Zu den harmloseren Alterserscheinungen zählt die Retrospektive. Was einem als Kind an Omi und Opi noch tierisch nervte – "Also, wie ich noch ein Mäderl war, da haben wir das nicht dürfen!" -, übernimmt man mit zunehmendem Alter selbst. Man beginnt, über die heutige Musik den Kopf zu schütteln und sich daran zu erinnern, wie toll doch nicht früher, als man noch jung war, viele Bands waren, und dass früher noch gute Filme gemacht wurden, nicht diese seelenlosen Blockbuster, und überhaupt war es damals einfach besser. Stimmt das überhaupt?

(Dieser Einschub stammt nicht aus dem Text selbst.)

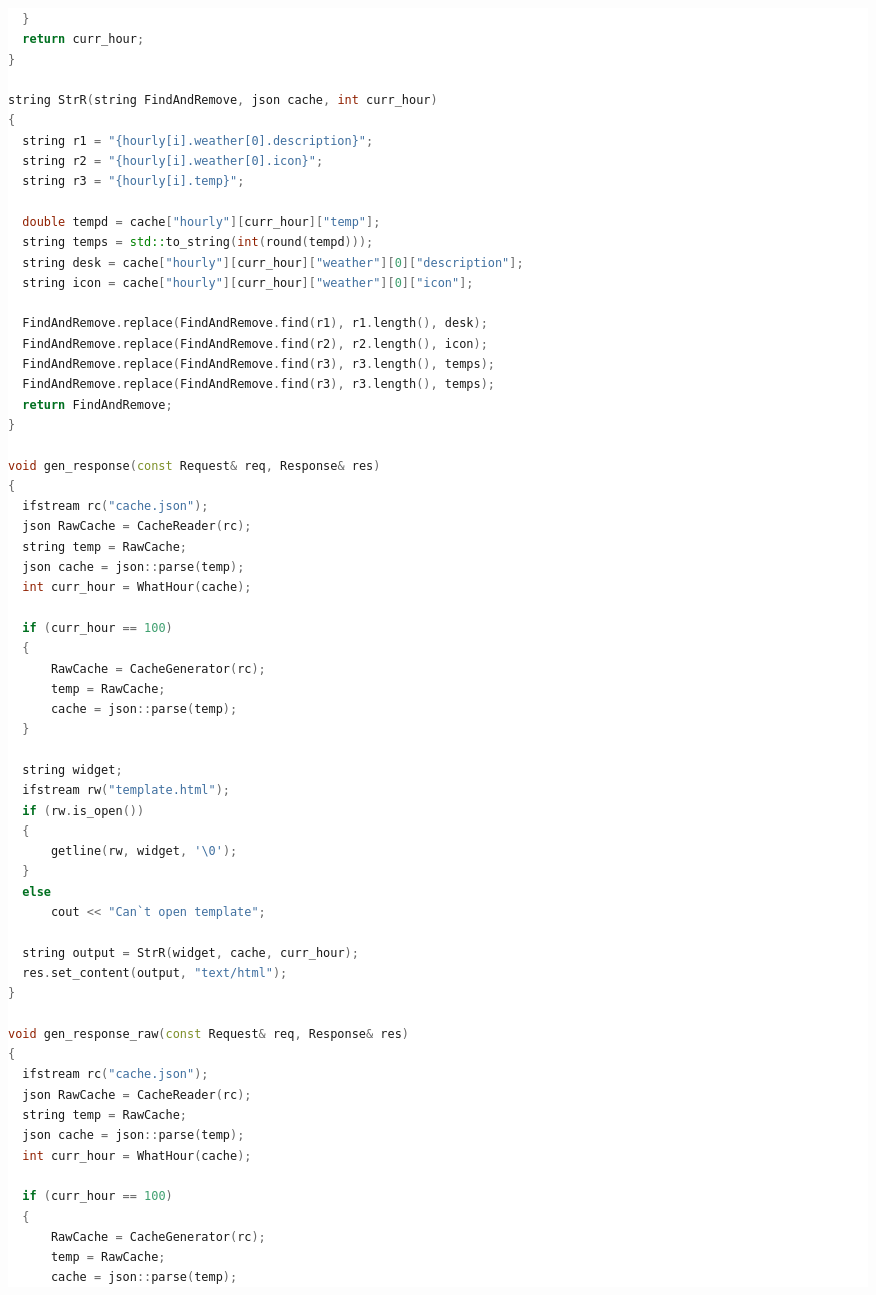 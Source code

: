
   ```c++
    }
    return curr_hour;
}

string StrR(string FindAndRemove, json cache, int curr_hour)
{
    string r1 = "{hourly[i].weather[0].description}";
    string r2 = "{hourly[i].weather[0].icon}";
    string r3 = "{hourly[i].temp}";

    double tempd = cache["hourly"][curr_hour]["temp"];
    string temps = std::to_string(int(round(tempd)));
    string desk = cache["hourly"][curr_hour]["weather"][0]["description"];
    string icon = cache["hourly"][curr_hour]["weather"][0]["icon"];

    FindAndRemove.replace(FindAndRemove.find(r1), r1.length(), desk);
    FindAndRemove.replace(FindAndRemove.find(r2), r2.length(), icon);
    FindAndRemove.replace(FindAndRemove.find(r3), r3.length(), temps);
    FindAndRemove.replace(FindAndRemove.find(r3), r3.length(), temps);
    return FindAndRemove;
}

void gen_response(const Request& req, Response& res)
{
    ifstream rc("cache.json");
    json RawCache = CacheReader(rc);
    string temp = RawCache;
    json cache = json::parse(temp);
    int curr_hour = WhatHour(cache);

    if (curr_hour == 100)
    {
        RawCache = CacheGenerator(rc);
        temp = RawCache;
        cache = json::parse(temp);
    }

    string widget;
    ifstream rw("template.html");
    if (rw.is_open())
    {
        getline(rw, widget, '\0');
    }
    else
        cout << "Can`t open template";

    string output = StrR(widget, cache, curr_hour);
    res.set_content(output, "text/html");
}

void gen_response_raw(const Request& req, Response& res)
{
    ifstream rc("cache.json");
    json RawCache = CacheReader(rc);
    string temp = RawCache;
    json cache = json::parse(temp);
    int curr_hour = WhatHour(cache);

    if (curr_hour == 100)
    {
        RawCache = CacheGenerator(rc);
        temp = RawCache;
        cache = json::parse(temp);
  ```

Vermutlich nicht, denn das Gehirn ist selektiv und vergisst gerne all den Mist früherer Jahrzehnte.

Eingedenk dessen lässt sich aber im Deutschland des 21. Jahrhunderts ein seltsames Phänomen beobachten, das gerne schon mal mit der Vergangenheit liebäugeln lässt. Ich nenne es die "Empörungslust". Sicher, empört wurde sich zu allen Zeiten und in allen Kulturen. Doch auch hierbei treiben es die Deutschen auf die Spitze: Was die Hysterie und Absurdität anbelangt, können sogar die Amis mit ihrer political correctness noch was von uns lernen. Beispiel gefällig? Aber gerne doch! In einem bayerischen Kuhdorf (er hat Kuhdorf gesagt! #aufschrei!) rollt während des Faschingsumzugs eine Panzerattrappe durch die Straßen, darauf die Aufschriften "Ilmtaler Asylabwehr" und "Asylpaket III". Das wäre ja offenbar schon schlimm genug, aber, Zitat der Augsburger Allgemeinen Zeitung: "Und die Deutschlandfahne darf natürlich nicht fehlen."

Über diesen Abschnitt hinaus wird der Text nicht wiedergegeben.